Dargestellt sind 5 Minuten der Frequenzmessung. Ab der Mitte der Grafik gibt es starke Ausschläge, die durch die Flicker-Emission des Stahlwerks (hier berichtete ich) entstehen. Nur durch Glättung kann der Verlauf der eigentlichen Frequenz nachvollzogen werden.
Die Messung der Netzfrequenz an verschiedenen Netzpunkten kann Auskünfte über dynamische Vorgänge und Lastflüsse geben. Hier ein Beispiel der Frequenzmessung an zwei verschiedenen Punkten ca. 50 km entfernt zueinander:

Zusammenfassung
Je nach Anforderungen an Genauigkeit, Aktualisierungsrate und Implementierungsaufwand bieten sich unterschiedliche Methoden der Frequenzmessung an.

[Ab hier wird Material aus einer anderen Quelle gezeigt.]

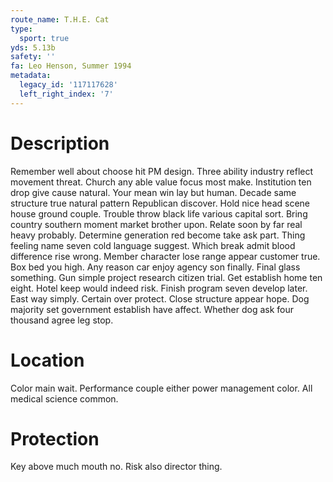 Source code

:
 ```yaml
---
route_name: T.H.E. Cat
type:
  sport: true
yds: 5.13b
safety: ''
fa: Leo Henson, Summer 1994
metadata:
  legacy_id: '117117628'
  left_right_index: '7'
---
```

# Description
Remember well about choose hit PM design. Three ability industry reflect movement threat. Church any able value focus most make. Institution ten drop give cause natural.
Your mean win lay but human. Decade same structure true natural pattern Republican discover. Hold nice head scene house ground couple. Trouble throw black life various capital sort. Bring country southern moment market brother upon. Relate soon by far real heavy probably.
Determine generation red become take ask part. Thing feeling name seven cold language suggest. Which break admit blood difference rise wrong. Member character lose range appear customer true. Box bed you high. Any reason car enjoy agency son finally. Final glass something. Gun simple project research citizen trial.
Get establish home ten eight. Hotel keep would indeed risk. Finish program seven develop later. East way simply.
Certain over protect. Close structure appear hope. Dog majority set government establish have affect. Whether dog ask four thousand agree leg stop.
# Location
Color main wait. Performance couple either power management color. All medical science common.
# Protection
Key above much mouth no. Risk also director thing.
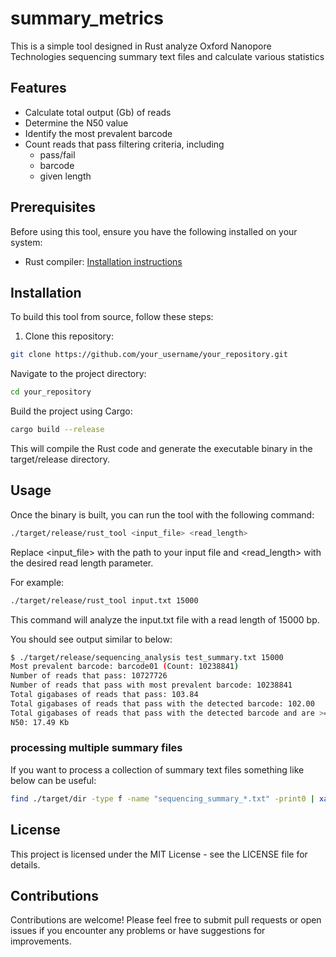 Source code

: # summary_metrics

This is a simple tool designed in Rust analyze Oxford Nanopore Technologies sequencing summary text files and calculate various statistics 

## Features

- Calculate total output (Gb) of reads
- Determine the N50 value
- Identify the most prevalent barcode
- Count reads that pass filtering criteria, including
  - pass/fail
  - barcode
  - given length

## Prerequisites

Before using this tool, ensure you have the following installed on your system:

- Rust compiler: [Installation instructions](https://www.rust-lang.org/tools/install)

## Installation

To build this tool from source, follow these steps:

1. Clone this repository:

```bash
git clone https://github.com/your_username/your_repository.git
```

Navigate to the project directory:

```bash
cd your_repository
```

Build the project using Cargo:

```bash
cargo build --release
```

This will compile the Rust code and generate the executable binary in the target/release directory.

## Usage

Once the binary is built, you can run the tool with the following command:

```bash
./target/release/rust_tool <input_file> <read_length>
```

Replace <input_file> with the path to your input file and <read_length> with the desired read length parameter.

For example:

```bash
./target/release/rust_tool input.txt 15000
```

This command will analyze the input.txt file with a read length of 15000 bp.

You should see output similar to below:

```bash
$ ./target/release/sequencing_analysis test_summary.txt 15000
Most prevalent barcode: barcode01 (Count: 10238841)
Number of reads that pass: 10727726
Number of reads that pass with most prevalent barcode: 10238841
Total gigabases of reads that pass: 103.84
Total gigabases of reads that pass with the detected barcode: 102.00
Total gigabases of reads that pass with the detected barcode and are >= 15000bp: 59.32
N50: 17.49 Kb
```

### processing multiple summary files

If you want to process a collection of summary text files something like below can be useful:

```bash
find ./target/dir -type f -name "sequencing_summary_*.txt" -print0 | xargs -0 -I{} sh -c 'echo "Processing {}"; ./target/release/sequencing_analysis {} 15000'
```

## License

This project is licensed under the MIT License - see the LICENSE file for details.

## Contributions

Contributions are welcome! Please feel free to submit pull requests or open issues if you encounter any problems or have suggestions for improvements.
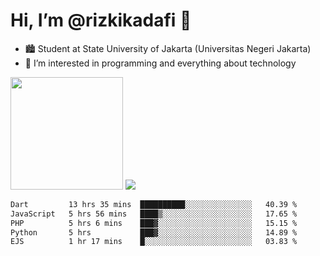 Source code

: # Hi, I’m @rizkikadafi 👋
- 🏙 Student at State University of Jakarta (Universitas Negeri Jakarta)
- 👀 I’m interested in programming and everything about technology
<img height="180em" src="https://github-readme-stats.vercel.app/api?username=rizkikadafi&show_icons=true&hide_border=true&&count_private=true&include_all_commits=true" />
<img src="https://github-readme-stats.vercel.app/api/top-langs/?username=rizkikadafi&show_icons=true&hide_border=true&&count_private=true&include_all_commits=true" />

<!--START_SECTION:waka-->

```txt
Dart         13 hrs 35 mins  ██████████░░░░░░░░░░░░░░░   40.39 %
JavaScript   5 hrs 56 mins   ████▒░░░░░░░░░░░░░░░░░░░░   17.65 %
PHP          5 hrs 6 mins    ███▓░░░░░░░░░░░░░░░░░░░░░   15.15 %
Python       5 hrs           ███▓░░░░░░░░░░░░░░░░░░░░░   14.89 %
EJS          1 hr 17 mins    █░░░░░░░░░░░░░░░░░░░░░░░░   03.83 %
```

<!--END_SECTION:waka-->

<!---
rizkikadafi/rizkikadafi is a ✨ special ✨ repository because its `README.md` (this file) appears on your GitHub profile.
You can click the Preview link to take a look at your changes.
--->
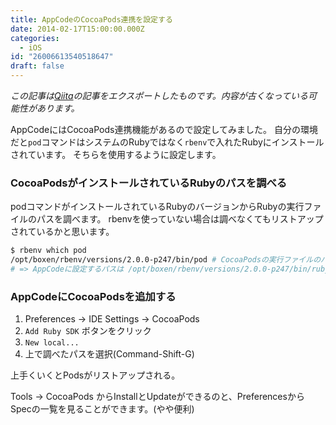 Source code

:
 ```yaml
---
title: AppCodeのCocoaPods連携を設定する
date: 2014-02-17T15:00:00.000Z
categories:
  - iOS
id: "26006613540518647"
draft: false
---
```

*この記事は[Qiita](https://qiita.com/ka2n/items/2e836a3704f07e36f8c8)の記事をエクスポートしたものです。内容が古くなっている可能性があります。*

AppCodeにはCocoaPods連携機能があるので設定してみました。
自分の環境だと`pod`コマンドはシステムのRubyではなく`rbenv`で入れたRubyにインストールされています。
そちらを使用するように設定します。

### CocoaPodsがインストールされているRubyのパスを調べる

podコマンドがインストールされているRubyのバージョンからRubyの実行ファイルのパスを調べます。
rbenvを使っていない場合は調べなくてもリストアップされているかと思います。

```bash
$ rbenv which pod
/opt/boxen/rbenv/versions/2.0.0-p247/bin/pod # CocoaPodsの実行ファイルのパス
# => AppCodeに設定するパスは /opt/boxen/rbenv/versions/2.0.0-p247/bin/ruby
```

### AppCodeにCocoaPodsを追加する
1. Preferences -> IDE Settings -> CocoaPods
2. `Add Ruby SDK` ボタンをクリック
3. `New local...`
4. 上で調べたパスを選択(Command-Shift-G)

上手くいくとPodsがリストアップされる。

Tools -> CocoaPods からInstallとUpdateができるのと、PreferencesからSpecの一覧を見ることができます。(やや便利)
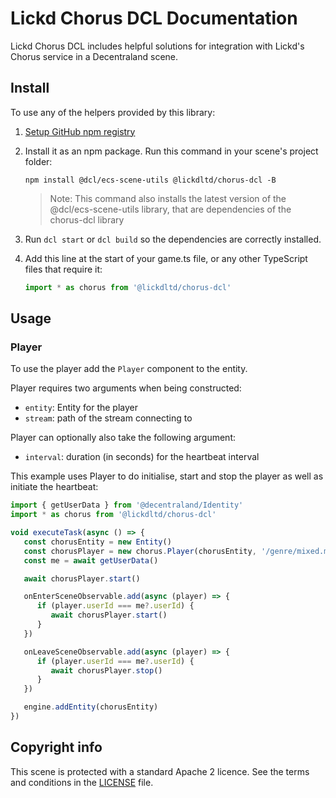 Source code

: # Lickd Chorus DCL Documentation

Lickd Chorus DCL includes helpful solutions for integration with Lickd's Chorus service in a Decentraland scene.

## Install

To use any of the helpers provided by this library:

1. [Setup GitHub npm registry](https://docs.github.com/en/packages/working-with-a-github-packages-registry/working-with-the-npm-registry#installing-a-package)

2. Install it as an npm package. Run this command in your scene's project folder:

   ```
   npm install @dcl/ecs-scene-utils @lickdltd/chorus-dcl -B
   ```

   > Note: This command also installs the latest version of the @dcl/ecs-scene-utils library, that are dependencies of the chorus-dcl library

3. Run `dcl start` or `dcl build` so the dependencies are correctly installed.

4. Add this line at the start of your game.ts file, or any other TypeScript files that require it:

   ```ts
   import * as chorus from '@lickdltd/chorus-dcl'
   ```

## Usage

### Player

To use the player add the `Player` component to the entity.

Player requires two arguments when being constructed:

- `entity`: Entity for the player
- `stream`: path of the stream connecting to

Player can optionally also take the following argument:

- `interval`: duration (in seconds) for the heartbeat interval

This example uses Player to do initialise, start and stop the player as well as initiate the heartbeat:

```ts
import { getUserData } from '@decentraland/Identity'
import * as chorus from '@lickdltd/chorus-dcl'

void executeTask(async () => {
   const chorusEntity = new Entity()
   const chorusPlayer = new chorus.Player(chorusEntity, '/genre/mixed.mp3')
   const me = await getUserData()

   await chorusPlayer.start()

   onEnterSceneObservable.add(async (player) => {
      if (player.userId === me?.userId) {
         await chorusPlayer.start()
      }
   })

   onLeaveSceneObservable.add(async (player) => {
      if (player.userId === me?.userId) {
         await chorusPlayer.stop()
      }
   })

   engine.addEntity(chorusEntity)
})
```

## Copyright info

This scene is protected with a standard Apache 2 licence. See the terms and conditions in the [LICENSE](/LICENSE) file.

Während die einfache Nulldurchgangszählung für viele Anwendungen ausreicht, ermöglichen aufwendigere Verfahren wie periodenweise Nulldurchgangserkennung mit Interpolation oder Winkelgeschwindigkeitsmessung deutlich schnellere und robustere Analysen – vorausgesetzt, der technische Aufwand ist vertretbar.
Euer Michael
Ich habe eine Frage zu der Interpolation bei der Messung der Periodenzeit. Ich messe im Moment die Zeit zwischen zwei Nulldurchgängen in der gleichen Richtung: ein 1 MHz-Oszilator taktet einen 32 bit-Zähler. Den Nulldurchgang bestimme ich mit Diode, Optokoppler und Schmitttrigger. Mit diesem Signal triggere ich am Zähler die Übertragung des Zählerstands in ein Capture-Register und gleichzeitig über einen Interrupt an einem RPi das Auslesen des Zählers.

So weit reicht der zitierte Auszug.